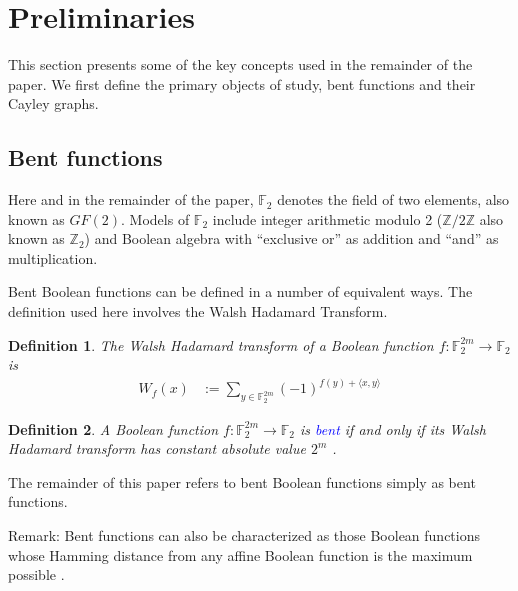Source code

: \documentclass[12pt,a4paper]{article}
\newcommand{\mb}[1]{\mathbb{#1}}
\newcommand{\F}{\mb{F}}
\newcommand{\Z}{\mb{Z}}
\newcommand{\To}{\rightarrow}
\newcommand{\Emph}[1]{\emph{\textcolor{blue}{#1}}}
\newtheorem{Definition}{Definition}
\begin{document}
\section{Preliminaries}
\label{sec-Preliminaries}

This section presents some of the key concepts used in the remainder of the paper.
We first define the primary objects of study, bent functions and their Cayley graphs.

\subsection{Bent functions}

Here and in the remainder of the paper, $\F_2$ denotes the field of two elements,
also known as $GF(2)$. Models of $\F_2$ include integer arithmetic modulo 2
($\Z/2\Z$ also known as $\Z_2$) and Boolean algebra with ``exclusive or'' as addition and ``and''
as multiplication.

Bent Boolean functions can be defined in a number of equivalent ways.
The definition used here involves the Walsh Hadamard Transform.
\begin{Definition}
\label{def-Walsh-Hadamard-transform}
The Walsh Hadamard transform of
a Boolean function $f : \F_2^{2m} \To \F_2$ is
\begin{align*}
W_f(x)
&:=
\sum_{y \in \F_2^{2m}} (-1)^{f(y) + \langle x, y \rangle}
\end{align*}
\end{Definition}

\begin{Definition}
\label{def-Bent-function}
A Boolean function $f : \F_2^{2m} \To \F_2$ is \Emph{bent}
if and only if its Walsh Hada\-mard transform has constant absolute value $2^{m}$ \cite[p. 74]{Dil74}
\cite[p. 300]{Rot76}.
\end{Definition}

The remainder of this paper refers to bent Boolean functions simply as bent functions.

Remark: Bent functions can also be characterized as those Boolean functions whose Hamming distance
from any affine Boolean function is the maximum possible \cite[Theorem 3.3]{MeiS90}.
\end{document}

● **What is required**
Retype the lines above exactly, no pictures.

● **Reply**
Source code

: \documentclass[12pt,a4paper]{article}
\newcommand{\mb}[1]{\mathbb{#1}}
\newcommand{\F}{\mb{F}}
\newcommand{\Z}{\mb{Z}}
\newcommand{\To}{\rightarrow}
\newcommand{\Emph}[1]{\emph{\textcolor{blue}{#1}}}
\newtheorem{Definition}{Definition}
\begin{document}
\section{Preliminaries}
\label{sec-Preliminaries}

This section presents some of the key concepts used in the remainder of the paper.
We first define the primary objects of study, bent functions and their Cayley graphs.

\subsection{Bent functions}

Here and in the remainder of the paper, $\F_2$ denotes the field of two elements,
also known as $GF(2)$. Models of $\F_2$ include integer arithmetic modulo 2
($\Z/2\Z$ also known as $\Z_2$) and Boolean algebra with ``exclusive or'' as addition and ``and''
as multiplication.

Bent Boolean functions can be defined in a number of equivalent ways.
The definition used here involves the Walsh Hadamard Transform.
\begin{Definition}
\label{def-Walsh-Hadamard-transform}
The Walsh Hadamard transform of
a Boolean function $f : \F_2^{2m} \To \F_2$ is
\begin{align*}
W_f(x)
&:=
\sum_{y \in \F_2^{2m}} (-1)^{f(y) + \langle x, y \rangle}
\end{align*}
\end{Definition}

\begin{Definition}
\label{def-Bent-function}
A Boolean function $f : \F_2^{2m} \To \F_2$ is \Emph{bent}
if and only if its Walsh Hada\-mard transform has constant absolute value $2^{m}$ \cite[p. 74]{Dil74}
\cite[p. 300]{Rot76}.
\end{Definition}

The remainder of this paper refers to bent Boolean functions simply as bent functions.

Remark: Bent functions can also be characterized as those Boolean functions whose Hamming distance
from any affine Boolean function is the maximum possible \cite[Theorem 3.3]{MeiS90}.
\end{document}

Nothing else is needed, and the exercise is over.